# Source material:
---+---

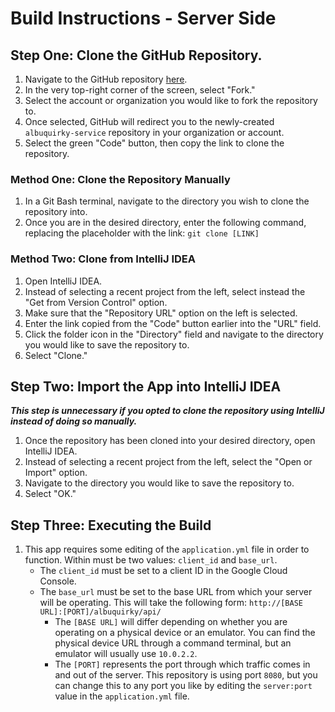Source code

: # Build Instructions - Server Side

## Step One: Clone the GitHub Repository.

1. Navigate to the GitHub repository [here]().
2. In the very top-right corner of the screen, select "Fork."
3. Select the account or organization you would like to fork the repository to.
4. Once selected, GitHub will redirect you to the newly-created ```albuquirky-service``` repository in your organization or account.
5. Select the green "Code" button, then copy the link to clone the repository.

### Method One: Clone the Repository Manually

1. In a Git Bash terminal, navigate to the directory you wish to clone the repository into.
2. Once you are in the desired directory, enter the following command, replacing the placeholder with the link: ```git clone [LINK]```

### Method Two: Clone from IntelliJ IDEA

1. Open IntelliJ IDEA.
2. Instead of selecting a recent project from the left, select instead the "Get from Version Control" option.
3. Make sure that the "Repository URL" option on the left is selected.
4. Enter the link copied from the "Code" button earlier into the "URL" field.
5. Click the folder icon in the "Directory" field and navigate to the directory you would like to save the repository to.
6. Select "Clone."

## Step Two: Import the App into IntelliJ IDEA

***This step is unnecessary if you opted to clone the repository using IntelliJ instead of doing so manually.***

1. Once the repository has been cloned into your desired directory, open IntelliJ IDEA.
2. Instead of selecting a recent project from the left, select the "Open or Import" option.
3. Navigate to the directory you would like to save the repository to.
4. Select "OK."

## Step Three: Executing the Build

1. This app requires some editing of the ```application.yml``` file in order to function. Within must be two values: ```client_id``` and ```base_url```.
    * The ```client_id``` must be set to a client ID in the Google Cloud Console.
    * The ```base_url``` must be set to the base URL from which your server will be operating. This will take the following form: ```http://[BASE URL]:[PORT]/albuquirky/api/```
        * The ```[BASE URL]``` will differ depending on whether you are operating on a physical device or an emulator. You can find the physical device URL through a command terminal, but an emulator will usually use ```10.0.2.2```.
        * The ```[PORT]``` represents the port through which traffic comes in and out of the server. This repository is using port ```8080```, but you can change this to any port you like by editing the ```server:port``` value in the ```application.yml``` file.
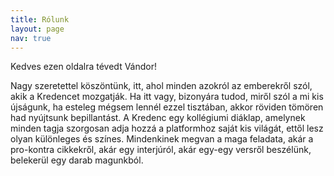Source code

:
 ```yaml
---
title: Rólunk
layout: page
nav: true
---
```


Kedves ezen oldalra tévedt Vándor!

Nagy szeretettel köszöntünk, itt, ahol minden azokról az emberekről szól, akik a Kredencet mozgatják. Ha itt vagy, bizonyára tudod, miről szól a mi kis újságunk, ha esteleg mégsem lennél ezzel tisztában, akkor röviden tömören had nyújtsunk bepillantást. A Kredenc egy kollégiumi diáklap, amelynek minden tagja szorgosan adja hozzá a platformhoz saját kis világát, ettől lesz olyan különleges és színes. Mindenkinek megvan a maga feladata, akár a pro-kontra cikkekről, akár egy interjúról, akár egy-egy versről beszélünk, belekerül egy darab magunkból.
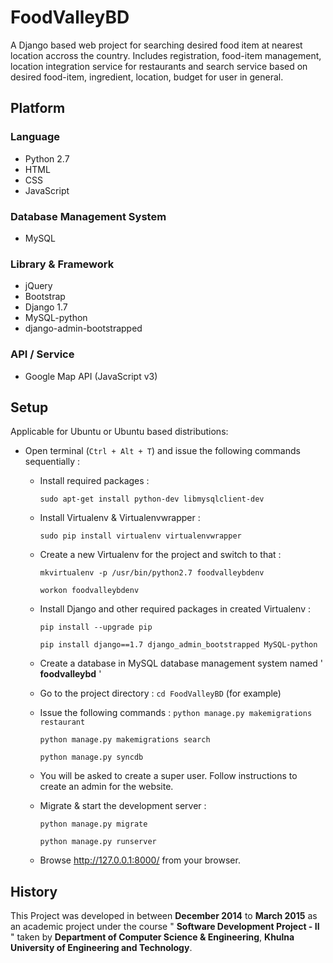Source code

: # FoodValleyBD

A Django based web project for searching desired food item at nearest location accross the country. Includes registration, food-item management, location integration service for restaurants and 
search service based on desired food-item, ingredient, location, budget for user in general.

## Platform
### Language
* Python 2.7
* HTML
* CSS
* JavaScript

### Database Management System
* MySQL

### Library & Framework
* jQuery
* Bootstrap
* Django 1.7
* MySQL-python
* django-admin-bootstrapped

### API / Service
* Google Map API (JavaScript v3)


## Setup
Applicable for Ubuntu or Ubuntu based distributions:
* Open terminal (```Ctrl + Alt + T```) and issue the following commands sequentially :
  * Install required packages :
    
    ```sudo apt-get install python-dev libmysqlclient-dev```
  * Install Virtualenv & Virtualenvwrapper :
    
    ```sudo pip install virtualenv virtualenvwrapper```
  * Create a new Virtualenv for the project and switch to that :  
    
    ```mkvirtualenv -p /usr/bin/python2.7 foodvalleybdenv```
    
    ```workon foodvalleybdenv```
  * Install Django and other required packages in created Virtualenv :
  
    ```pip install --upgrade pip```
    
    ```pip install django==1.7 django_admin_bootstrapped MySQL-python```
  
  * Create a database in MySQL database management system named ' **foodvalleybd** '  
  
  * Go to the project directory :
    ```cd FoodValleyBD``` (for example)
  * Issue the following commands :
    ```python manage.py makemigrations restaurant```

    ```python manage.py makemigrations search```

    ```python manage.py syncdb```
  * You will be asked to create a super user. Follow instructions to create an admin for the website.
  * Migrate & start the development server :
  
    ```python manage.py migrate```
    
    ```python manage.py runserver```
  * Browse http://127.0.0.1:8000/ from your browser.

## History
This Project was developed in between **December 2014** to **March 2015** as an academic project under the course " **Software Development Project - II** " taken by **Department of Computer Science & Engineering**, **Khulna University of Engineering and Technology**.
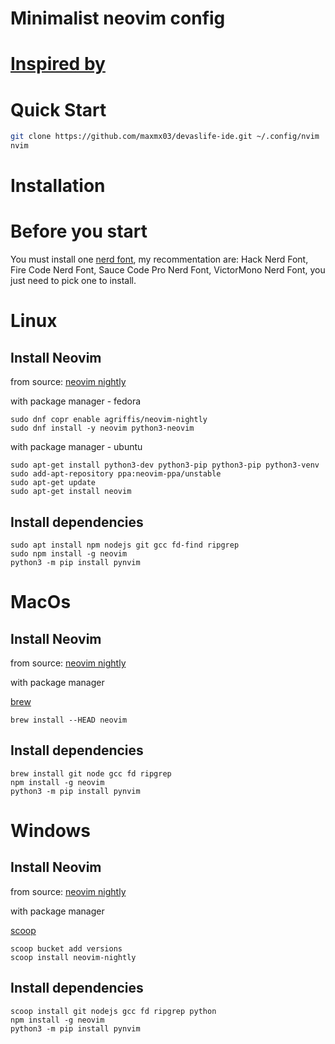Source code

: # Minimalist neovim config

# [Inspired by](https://github.com/craftzdog/dotfiles-public)

# Quick Start

```bash
git clone https://github.com/maxmx03/devaslife-ide.git ~/.config/nvim
nvim
```

# Installation

# Before you start

You must install one [nerd font](https://www.nerdfonts.com/font-downloads), my recommentation are:
Hack Nerd Font, Fire Code Nerd Font, Sauce Code Pro Nerd Font, VictorMono Nerd Font, you just need to pick one to install.

# Linux

## Install Neovim

from source: [neovim nightly](https://github.com/neovim/neovim/releases/nightly)

with package manager - fedora
```
sudo dnf copr enable agriffis/neovim-nightly
sudo dnf install -y neovim python3-neovim

```

with package manager - ubuntu
```
sudo apt-get install python3-dev python3-pip python3-pip python3-venv
sudo add-apt-repository ppa:neovim-ppa/unstable
sudo apt-get update
sudo apt-get install neovim
```
## Install dependencies

```
sudo apt install npm nodejs git gcc fd-find ripgrep
sudo npm install -g neovim
python3 -m pip install pynvim
```

# MacOs

## Install Neovim

from source: [neovim nightly](https://github.com/neovim/neovim/releases/nightly)

with package manager

[brew](https://brew.sh/index_pt-br)
```
brew install --HEAD neovim
```

## Install dependencies

```
brew install git node gcc fd ripgrep
npm install -g neovim
python3 -m pip install pynvim
```

# Windows

## Install Neovim

from source: [neovim nightly](https://github.com/neovim/neovim/releases/nightly)

with package manager

[scoop](https://scoop.sh/)
```
scoop bucket add versions
scoop install neovim-nightly
```

## Install dependencies

```
scoop install git nodejs gcc fd ripgrep python
npm install -g neovim
python3 -m pip install pynvim
```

---+---

# Exercise:
All lines in the listing above from the line containing "left, select instead" to the line containing "## Step Three: Executing the Build", inclusive, should be retyped exactly; no other lines should appear.

# Solution for this task:
2. Instead of selecting a recent project from the left, select instead the "Get from Version Control" option.
3. Make sure that the "Repository URL" option on the left is selected.
4. Enter the link copied from the "Code" button earlier into the "URL" field.
5. Click the folder icon in the "Directory" field and navigate to the directory you would like to save the repository to.
6. Select "Clone."

## Step Two: Import the App into IntelliJ IDEA

***This step is unnecessary if you opted to clone the repository using IntelliJ instead of doing so manually.***

1. Once the repository has been cloned into your desired directory, open IntelliJ IDEA.
2. Instead of selecting a recent project from the left, select the "Open or Import" option.
3. Navigate to the directory you would like to save the repository to.
4. Select "OK."

## Step Three: Executing the Build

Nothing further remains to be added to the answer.